Figure 2CASE 4: PET/CT of the chest (4a,4b), breast (4c), and axilla (4d) ultrasonography. Left breast subareolar hypermetabolic mass (4a) with hypermetabolic left axillary lymphadenopathy (4b) corresponding to suspicious left breast mass (4c) and left axillary lymph node (4d) on ultrasound. Coronal FLAIR (5a) sequence. Focal FLAIR hyperintensity in the right inferomedial cerebellum. Pelvic MRI with axial T1 fat suppressed post contrast (5b) sequences. Non-enhancing intrinsically T1 hyperintense right ovarian mass demonstrating fat suppression consistent with a teratoma.
Figure 3CASE 6: Axial FLAIR (6a,6b) sequences. Moderate to advanced generalized parenchymal volume loss without focal signal abnormality involving the mesial temporal lobes.
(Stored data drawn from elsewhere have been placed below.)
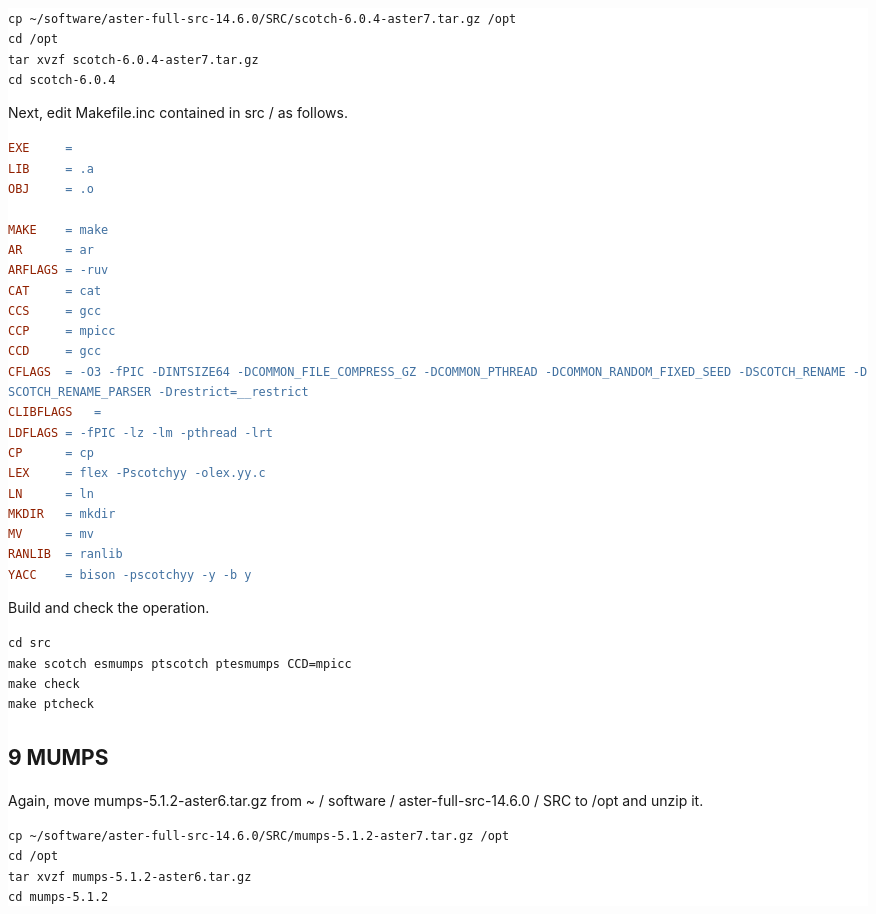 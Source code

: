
 ```
cp ~/software/aster-full-src-14.6.0/SRC/scotch-6.0.4-aster7.tar.gz /opt
cd /opt
tar xvzf scotch-6.0.4-aster7.tar.gz
cd scotch-6.0.4
```

Next, edit Makefile.inc contained in src / as follows.

```makefile
EXE     =
LIB     = .a
OBJ     = .o

MAKE    = make
AR      = ar
ARFLAGS = -ruv
CAT     = cat
CCS     = gcc
CCP     = mpicc
CCD     = gcc
CFLAGS  = -O3 -fPIC -DINTSIZE64 -DCOMMON_FILE_COMPRESS_GZ -DCOMMON_PTHREAD -DCOMMON_RANDOM_FIXED_SEED -DSCOTCH_RENAME -DSCOTCH_RENAME_PARSER -Drestrict=__restrict
CLIBFLAGS   =
LDFLAGS = -fPIC -lz -lm -pthread -lrt
CP      = cp
LEX     = flex -Pscotchyy -olex.yy.c
LN      = ln
MKDIR   = mkdir
MV      = mv
RANLIB  = ranlib
YACC    = bison -pscotchyy -y -b y 
```

Build and check the operation.

```
cd src
make scotch esmumps ptscotch ptesmumps CCD=mpicc
make check
make ptcheck
```

## 9 MUMPS

Again, move mumps-5.1.2-aster6.tar.gz from ~ / software / aster-full-src-14.6.0 / SRC to /opt and unzip it.

```shell
cp ~/software/aster-full-src-14.6.0/SRC/mumps-5.1.2-aster7.tar.gz /opt
cd /opt
tar xvzf mumps-5.1.2-aster6.tar.gz
cd mumps-5.1.2
```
There was also advanced white matter chronic microvascular ischemic changes. CASE 7: Coronal FLAIR (7a) and axial T2 sequence. Normal appearance of the mesial temporal lobes. The rest of the examination was also normal. CASE 8: Coronal & Axial FLAIR/T2 (8a,8b) sequence. Normal examination without any mesial temporal or other focal signal abnormalities.
Summary of Clinical Characteristics and Neuroimaging and CSF findings of AIE cases.
| Cases | AIE Antibody | Age at Diagnosis | Sex | CSF Cell Count (/µL) | CSFPROTEIN (mg/dL) | CSF Lymph Count (%) | CSF Glucose (mg/dL) | MRI Brain | EEG Findings |
|---|---|---|---|---|---|---|---|---|---|
| 1 | GAD65 | 27 | F | 6 | 20 | 82 | 54 | extensive T2 hyperintense lesion along the right frontal cortical surface | continuous right temporal delta slowing and spike and wave discharges |
| 2 | LG1 | 66 | F | 0 | 53 | - | 71 | MRI brain bitemporal FLAIR changes and an incidental acute left basal ganglia lacunar stroke | bilateral temporal seizures |
| 3 | NMDA +GFAP | 34 | F | 120 | 48 | 90 | 48 | MRI brain unremarkable | subsequent EEG two weeks later showed extreme delta brush |
| 4 | AMPA | 64 | F | 0 | 48 | - | 52 | MRI brain unremarkable | unremarkable |
| 5 | NMDA | 20 | F | 107 | 19 | 100 | 72 | Intial MRI brain was unremarkable. Repeat MRI brain showed mild bilateral temporal lobe enhancement, and another followup MRI showed punctate right cerebellar lesion | unremarkable |
| 6 | GAD65 | 63 | F | 2 | 72 | 42 | 86 | chronic small vessel disease | diffuse slowing |
| 7 | NMDA | 23 | M | 2 | 22 | 99 | 61 | MRI brain unremarkable | right/central seizures |
| 8 | NMDA | 20 | F | 85 | 52 | 93 | 58 | MRI brain unremarkable | right frontotemporal periodic lateralized epileptiform discharges |
AIE, Autoimmune Encephalitis; CSF: cerebrospinal fluid; MRI, magnetic resonance imaging.